[Pages S2423-S2424]
From the Congressional Record Online through the Government Publishing Office [www.gpo.gov]



                          Biden Administration

  Mr. THUNE. Mr. President, ``infrastructure,'' ``court packing,'' 
``crisis,'' ``Jim Crow,'' ``bipartisan''--all words that we recognize, 
all words with fixed, long-established meanings, and all words whose 
meanings are currently being twisted unrecognizably.
  In the brave new world of the Biden administration, the Democratic 
Congress, the plain meaning of language is no longer so plain.
  Take the term ``infrastructure.'' Ask anybody what they think of when 
they think of infrastructure, and I can guarantee what they will tell 
you: roads, bridges, waterways, maybe airports.
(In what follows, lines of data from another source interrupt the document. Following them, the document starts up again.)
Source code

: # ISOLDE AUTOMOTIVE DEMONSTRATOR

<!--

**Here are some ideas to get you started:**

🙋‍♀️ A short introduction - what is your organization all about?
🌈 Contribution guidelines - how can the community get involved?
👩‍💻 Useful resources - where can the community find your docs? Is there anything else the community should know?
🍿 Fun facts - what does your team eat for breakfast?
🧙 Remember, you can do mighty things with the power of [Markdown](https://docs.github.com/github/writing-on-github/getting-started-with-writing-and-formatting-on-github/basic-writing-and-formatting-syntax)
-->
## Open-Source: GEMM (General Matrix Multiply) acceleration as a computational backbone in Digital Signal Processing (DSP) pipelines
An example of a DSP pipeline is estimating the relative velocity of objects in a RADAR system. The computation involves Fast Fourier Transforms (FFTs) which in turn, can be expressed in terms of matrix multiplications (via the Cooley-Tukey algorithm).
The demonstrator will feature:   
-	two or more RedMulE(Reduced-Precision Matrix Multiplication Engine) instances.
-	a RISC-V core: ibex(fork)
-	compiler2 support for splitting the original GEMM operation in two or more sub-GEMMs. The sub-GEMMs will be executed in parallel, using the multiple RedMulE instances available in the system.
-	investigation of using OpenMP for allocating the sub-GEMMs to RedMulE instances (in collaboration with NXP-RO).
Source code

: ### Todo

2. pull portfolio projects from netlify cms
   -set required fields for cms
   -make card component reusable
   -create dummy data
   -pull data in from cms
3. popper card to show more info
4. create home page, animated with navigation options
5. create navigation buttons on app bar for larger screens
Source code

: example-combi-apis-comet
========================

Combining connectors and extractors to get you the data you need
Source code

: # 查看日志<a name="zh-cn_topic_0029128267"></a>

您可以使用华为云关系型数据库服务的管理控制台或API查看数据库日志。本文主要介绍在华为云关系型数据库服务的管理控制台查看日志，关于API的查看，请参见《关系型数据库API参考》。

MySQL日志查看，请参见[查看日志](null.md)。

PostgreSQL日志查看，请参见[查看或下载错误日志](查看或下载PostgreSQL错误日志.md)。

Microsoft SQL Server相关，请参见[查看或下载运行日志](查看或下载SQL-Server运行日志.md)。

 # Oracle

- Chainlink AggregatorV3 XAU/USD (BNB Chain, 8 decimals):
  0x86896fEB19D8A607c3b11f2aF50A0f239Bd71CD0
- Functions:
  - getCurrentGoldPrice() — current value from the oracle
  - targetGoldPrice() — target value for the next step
I can also tell you 
what they won't think of: Medicaid expansion, support for Big Labor, 
free community college.
  Why? Because none of those things has ever been part of the 
definition of ``infrastructure,'' until now. Now Democrats are claiming 
that infrastructure is pretty much whatever they want it to be.
  One Democratic Senator tweeted:

       Paid leave is infrastructure. Childcare is infrastructure. 
     Caregiving is infrastructure.

  Well, actually, no, they are not. Those are policy proposals--
proposals that could be discussed, but they are not infrastructure. 
Saying something is infrastructure doesn't make it so.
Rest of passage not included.